History is rhyming. This week in a federal court in Washington, the Department of Justice is attempting a similar Heimlich maneuver on the $180 billion search market.

Bill and Paul’s Excellent Adventure

Bill Gates and Paul Allen founded Microsoft in 1975, in the shadow of industry behemoth IBM. For decades, IBM was something akin today’s Apple, Google, and Microsoft rolled into one dominant company. So dominant, it was sued by the U.S. government for antitrust violations, which triggered a major change to IBM’s business model: It “unbundled” software and hardware, meaning it stopped giving its software away for free to its hardware customers. This created, for the first time, a competitive market for software. A market that Gates and Allen would enter just six years later, developing software for the emerging category of personal computers.

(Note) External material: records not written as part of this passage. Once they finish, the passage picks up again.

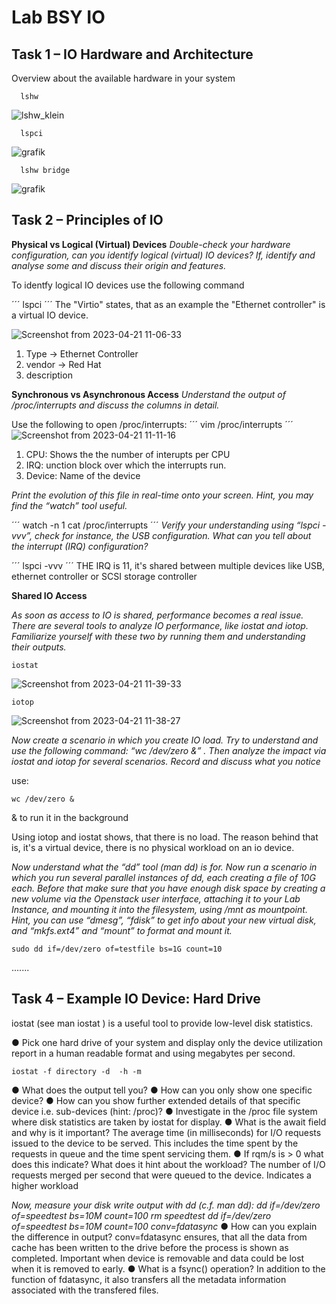 # Lab BSY IO
## Task 1 – IO Hardware and Architecture
Overview about the available hardware in your system
``` 
  lshw
``` 
![lshw_klein](https://user-images.githubusercontent.com/127535426/233590198-88e5f9ad-de23-4460-b0e9-ce6176cbb458.png)

``` 
  lspci
  ``` 
![grafik](https://user-images.githubusercontent.com/127535426/233587077-b9474ce3-b9e0-47b1-be70-759db509b65c.png)
``` 
  lshw bridge
``` 
![grafik](https://user-images.githubusercontent.com/127535426/233589375-4c43c59d-c5e3-4f4b-b6a6-36ea257bab28.png)


## Task 2 – Principles of IO

**Physical vs Logical (Virtual) Devices**
*Double-check your hardware configuration, can you identify logical (virtual) IO devices? If, identify
and analyse some and discuss their origin and features.*

To identfy logical IO devices use the following command

´´´
lspci
´´´
The "Virtio" states, that as an example the "Ethernet controller" is a virtual IO device.

![Screenshot from 2023-04-21 11-06-33](https://user-images.githubusercontent.com/79651776/233595454-666b0a24-6e81-4da1-a711-44295c68ce6b.png)

1. Type -> Ethernet Controller
2. vendor -> Red Hat
3. description

**Synchronous vs Asynchronous Access**
*Understand the output of /proc/interrupts and discuss the columns in detail.*

Use the following to open /proc/interrupts:
´´´
vim /proc/interrupts
´´´
![Screenshot from 2023-04-21 11-11-16](https://user-images.githubusercontent.com/79651776/233596592-f1ffd7bc-7fd1-4058-ba6e-d12fd5cb0cb8.png)

1. CPU: Shows the the number of interupts per CPU
2. IRQ: unction block over which the interrupts run. 
3. Device: Name of the device

*Print the evolution of this file in real-time onto your screen. Hint, you may find the “watch” tool useful.*

´´´
watch -n 1 cat /proc/interrupts
´´´
*Verify your understanding using “lspci -vvv”, check for instance, the USB configuration. What can
you tell about the interrupt (IRQ) configuration?*

´´´
lspci -vvv
´´´
THE IRQ is 11, it's shared between multiple devices like USB, ethernet controller or SCSI storage controller

**Shared IO Access**

*As soon as access to IO is shared, performance becomes a real issue. There are several tools to
analyze IO performance, like iostat and iotop. Familiarize yourself with these two by running them
and understanding their outputs.*

```
iostat
```
![Screenshot from 2023-04-21 11-39-33](https://user-images.githubusercontent.com/79651776/233603220-afd8ef69-eb58-4593-b43e-37aa5c637395.png)


```
iotop
```
![Screenshot from 2023-04-21 11-38-27](https://user-images.githubusercontent.com/79651776/233603006-0b712851-061a-4a0d-8e69-f18c36d5ec04.png)

*Now create a scenario in which you create IO load. Try to understand and use the following
command: “wc /dev/zero &” . Then analyze the impact via iostat and iotop for several scenarios.
Record and discuss what you notice*

use: 
```
wc /dev/zero &
```
& to run it in the background

Using iotop and iostat shows, that there is no load. The reason behind that is, it's a virtual device, there is no physical workload on an io device.


*Now understand what the “dd” tool (man dd) is for. Now run a scenario in which you run several
parallel instances of dd, each creating a file of 10G each. Before that make sure that you have
enough disk space by creating a new volume via the Openstack user interface, attaching it to your
Lab Instance, and mounting it into the filesystem, using /mnt as mountpoint. Hint, you can use
“dmesg”, “fdisk” to get info about your new virtual disk, and “mkfs.ext4” and “mount” to format and
mount it.*


```
sudo dd if=/dev/zero of=testfile bs=1G count=10
```


.......


## Task 4 – Example IO Device: Hard Drive
iostat (see man iostat ) is a useful tool to provide low-level disk statistics.  

● Pick one hard drive of your system and display only the device utilization report in a human
readable format and using megabytes per second.
```
iostat -f directory -d  -h -m
```
● What does the output tell you?
● How can you only show one specific device?
● How can you show further extended details of that specific device i.e. sub-devices (hint:
/proc)?
● Investigate in the /proc file system where disk statistics are taken by iostat for display.
● What is the await field and why is it important?
  The average time (in milliseconds) for I/O requests  issued to the device to be served. 
  This includes  the time spent by the requests in queue and the time spent servicing them.
● If rqm/s is > 0 what does this indicate? What does it hint about the workload?
The number of I/O requests merged per second that were queued to the device. Indicates a higher workload

*Now, measure your disk write output with dd (c.f. man dd):
dd if=/dev/zero of=speedtest bs=10M count=100
rm speedtest
dd if=/dev/zero of=speedtest bs=10M count=100 conv=fdatasync*
● How can you explain the difference in output?
conv=fdatasync ensures, that all the data from cache has been written to the drive before the process is shown as completed. Important when device is removable and data could be lost when it is removed to early. 
● What is a fsync() operation?
In addition to the function of fdatasync, it also transfers all the metadata information associated with the transfered files.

Over the next decade, MSFT software would power the PC revolution: MS-DOS in 1981, Word in 1983, Windows and Excel in 1985, PowerPoint in 1987. Tellingly, PowerPoint was acquired from a nascent competitor, not developed in-house. Over the next decade, Microsoft became known more for entrenchment than innovation. “Embrace, extend, and extinguish” was the company’s strategy for suffocating would-be competitors. It worked  — Microsoft supplanted IBM as the dominant force in computing. By 1998, Windows controlled over 90% of the PC operating system market, and Bill Gates was the wealthiest person in the world. 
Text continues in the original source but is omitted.